Did he squander his gifts? Did he enhance or vulgarize the public discourse? Public discourse being what it is these days, it’s hard to believe that an appearance by him on Fox News wouldn’t single-handedly increase the channel’s IQ level, but improving Fox’s intellectual standards is a mighty low bar. I wonder if his times and his temperament did not conspire against him. (Worse, could his temperament have been too suited to his times?) If he had been born 30 years earlier, he may have been debating Bill Buckley and James Burnham and Russell Kirk (pygmies become giants in the new world order!). Did he debase himself by debating the likes of Sean Hannity and Al Sharpton and exchanging quips with Bill Maher and Alec Baldwin? When you’re the smartest guy in the room, which he often was, it’s hard to resist a temptation toward stridency, smugness, and showboating, postures which he increasingly succumbed to. Does celebrity culture turn intellectuals into performers and swallow them up? But if you’re unwilling to participate in the current media environment, what? Marginalization? Irrelevance? Clearly, Hitchens was not about to let himself become sidelined, but writing for Vanity Fair was one thing, debating coxcombish riff-raff something else entirely.

I envy the unambivalent judgment of Hitchens by writers and peers like Vidal, Cockburn, and Hedges; mine is messier. His post-9/11 neo-con conversion left a bad taste in my mouth, and although I could still appreciate his observational acuity and intellectual pirouettes, I read him with less personal enthusiasm and more dispassionate —and intermittent— admiration. He was always iconoclastic and often unpredictable. Criticism of Mother Theresa and even the beloved Jon Stewart is welcome and, more, healthy, but claiming that he would’ve voted for George Bush over Gore in 2000 and that he’d have voted for Bush in 2003 if the election had been held then was repellant given a lifetime of championing intellectual honesty and public responsibility. Was he serious? He apparently was — very.
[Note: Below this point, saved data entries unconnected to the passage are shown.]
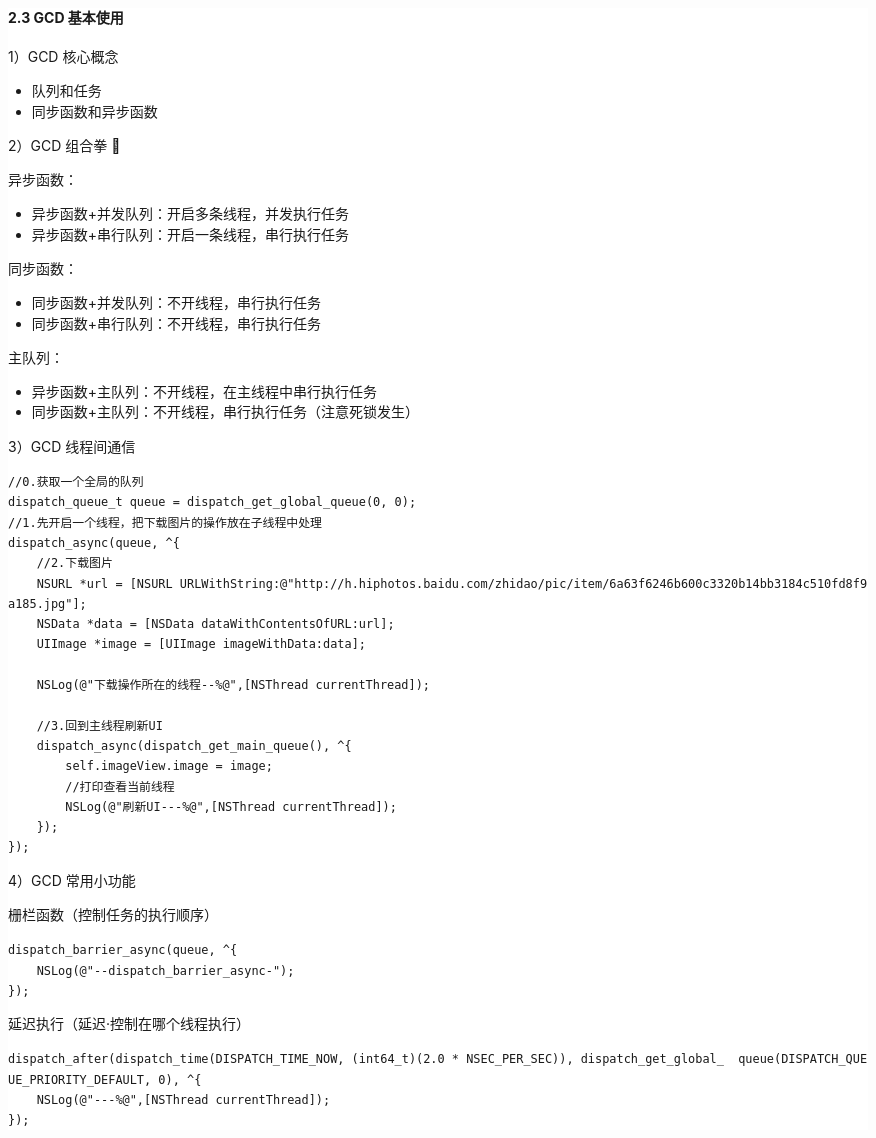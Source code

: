 #### 2.3 GCD 基本使用

1）GCD 核心概念
* 队列和任务
* 同步函数和异步函数

2）GCD 组合拳 🤣

异步函数：
* 异步函数+并发队列：开启多条线程，并发执行任务
* 异步函数+串行队列：开启一条线程，串行执行任务

同步函数：
* 同步函数+并发队列：不开线程，串行执行任务
* 同步函数+串行队列：不开线程，串行执行任务

主队列：
* 异步函数+主队列：不开线程，在主线程中串行执行任务
* 同步函数+主队列：不开线程，串行执行任务（注意死锁发生）

3）GCD 线程间通信
```objc
//0.获取一个全局的队列
dispatch_queue_t queue = dispatch_get_global_queue(0, 0);
//1.先开启一个线程，把下载图片的操作放在子线程中处理
dispatch_async(queue, ^{
    //2.下载图片
    NSURL *url = [NSURL URLWithString:@"http://h.hiphotos.baidu.com/zhidao/pic/item/6a63f6246b600c3320b14bb3184c510fd8f9a185.jpg"];
    NSData *data = [NSData dataWithContentsOfURL:url];
    UIImage *image = [UIImage imageWithData:data];

    NSLog(@"下载操作所在的线程--%@",[NSThread currentThread]);

    //3.回到主线程刷新UI
    dispatch_async(dispatch_get_main_queue(), ^{
        self.imageView.image = image;
        //打印查看当前线程
        NSLog(@"刷新UI---%@",[NSThread currentThread]);
    });
});
```

4）GCD 常用小功能

栅栏函数（控制任务的执行顺序）
```objc
dispatch_barrier_async(queue, ^{
    NSLog(@"--dispatch_barrier_async-");
});
```

延迟执行（延迟·控制在哪个线程执行）
```objc
dispatch_after(dispatch_time(DISPATCH_TIME_NOW, (int64_t)(2.0 * NSEC_PER_SEC)), dispatch_get_global_  queue(DISPATCH_QUEUE_PRIORITY_DEFAULT, 0), ^{
    NSLog(@"---%@",[NSThread currentThread]);
});
```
I thought I detected not just an ideological shift after 2001, but a careerist one as well, manifested in his ubiquitous public appearances where his seriousness and moral certainty about “Islamofascism” and his hysterical jeremiads against God threatened to become schtick.

I can’t reconcile those last ten years of public spectacle, but he was, over the previous decade and a half, an inspiration, and for that I’m grateful.